Wednesday, Sept. 19, 2001, at 4:00 p.m. PT

Why do they hate us?

That's the question many people are asking about the terrorists who struck
the Pentagon and the World Trade Center last week. At first, the question
was raised simply to make sense of the tragedy. Then it was posed for
investigative reasons, to understand who was involved in the crime and what
they might do next. Now the purpose of the question is changing again.
Commentators are wondering how we made the terrorists angry enough to hurt
us and how we might change our behavior to avoid further attacks.

These writers don't exactly fault the United States. They simply argue that
the attacks were a consequence of American behavior. "The suicide attacks in
Israel—and now in the United States—are reactions to specific actions and
policies," writes The Nation's David Corn. In The New Yorker, Susan Sontag
says the terrorist strikes were "undertaken as a consequence of specific
American alliances and actions." Salon Executive Editor Gary Kamiya
concludes that "our only real defense will be winning the hearts and minds
of those who hate us. … We must pressure Israel to take the concrete steps
necessary to provide justice for the Palestinian people."

The practical point made by these consequentialists is that we can't stop
terrorism without addressing its causes. A diagnostic approach, they argue,
is wiser than simply lashing out in anger. They're right about that. But
their wisdom falls short of the next insight: Consequentialism is a two-way
street. It's true that terrorists can impose consequences on us. But it's
just as true that we can impose consequences on terrorists.

Superficially, it's empowering to analyze every situation in terms of the
consequences of our own acts. Understanding how we can change the enemy's
behavior by changing our own appears to put control in our hands. It also
gratifies our egos by preserving our sense of free will while interpreting
the enemy's conduct as causally determined. We're the subjects; they're the
objects. But the empowerment and the ego gratification are illusory. By
accepting as a mechanical fact the enemy's aggressive response to our
offending behavior, we surrender control of the most important part of the
sequence.

Imagine yourself as a rat in a behavioral experiment. You're put in a cage
with three levers.
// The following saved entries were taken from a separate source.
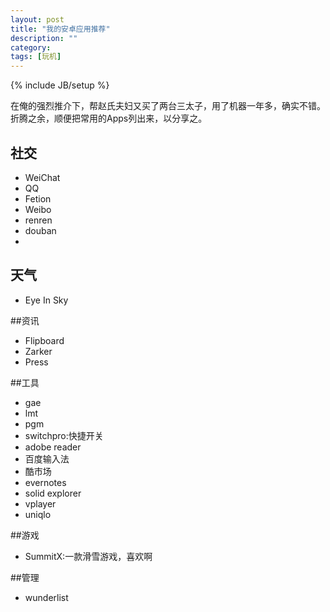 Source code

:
 ```yaml
---
layout: post
title: "我的安卓应用推荐"
description: ""
category:
tags: [玩机]
---
```

{% include JB/setup %}

在俺的强烈推介下，帮赵氏夫妇又买了两台三太子，用了机器一年多，确实不错。
折腾之余，顺便把常用的Apps列出来，以分享之。

## 社交
-  WeiChat
-  QQ
-  Fetion
-  Weibo
-  renren
-  douban
- 


## 天气
-  Eye In Sky

##资讯
-   Flipboard
-   Zarker
-   Press


##工具
-   gae
-   lmt
-   pgm
-   switchpro:快捷开关
-   adobe reader
-   百度输入法
-   酷市场
-   evernotes
-   solid explorer
-   vplayer
-   uniqlo


##游戏
-   SummitX:一款滑雪游戏，喜欢啊

##管理
-   wunderlist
When you press the first lever, you get food. When you
press the second, you get water. When you press the third, you get an
electric shock. You quickly learn to press the first two levers and not the
third. You think you're in control because you're choosing the levers that
get you what you want. But the real power belongs to the scientists who
built the cage and run the experiment, because they determine which acts
produce which consequences.

Now imagine yourself as a battered wife. Every so often, your husband gets
angry and hits you. Why? You struggle to understand the connection between
your behavior and his response. What are you doing that causes him to react
this way? You hope that by identifying and avoiding the offending behavior,
you can regain domestic peace and a sense of control. You're deluding
yourself. As long as your husband decides which of your acts will earn you a
beating, he's the master, and you're the slave.

This is the problem with the consequentialist argument for revising U.S.
policy in the Middle East. Maybe it's true, for other reasons, that we
should rethink our position in the Israeli-Palestinian conflict, withdraw
our troops from Saudi Arabia, or ease sanctions on Iraq. But if we do these
things to avoid further attacks on our cities, we're granting terrorists the
power to dictate our acts by dictating the consequences.

The consequentialists present themselves as humanitarians and idealists.
They purport to speak up for the plights, principles, and aspirations of
people who are driven to commit acts of terror. But their mechanistic
analysis dehumanizes these people. Terrorists aren't animals. No law of
nature compels them to blow up buildings when they're angry. We don't have
to accept their violent reactions to our policies. We can break that causal
chain.

How? By turning consequentialism on its head. We can dictate what happens to
people who attack us. Suicidal terrorists may be impervious to this logic,
but their commanders and sponsors aren't. Launder money for a man who
destroys the World Trade Center, and your assets will be confiscated.
Shelter an organization that crashes a plane into the Pentagon, and your
government buildings will be leveled. Expel terrorists from your country,
freeze their bank accounts, and you'll be liberated from sanctions and debt.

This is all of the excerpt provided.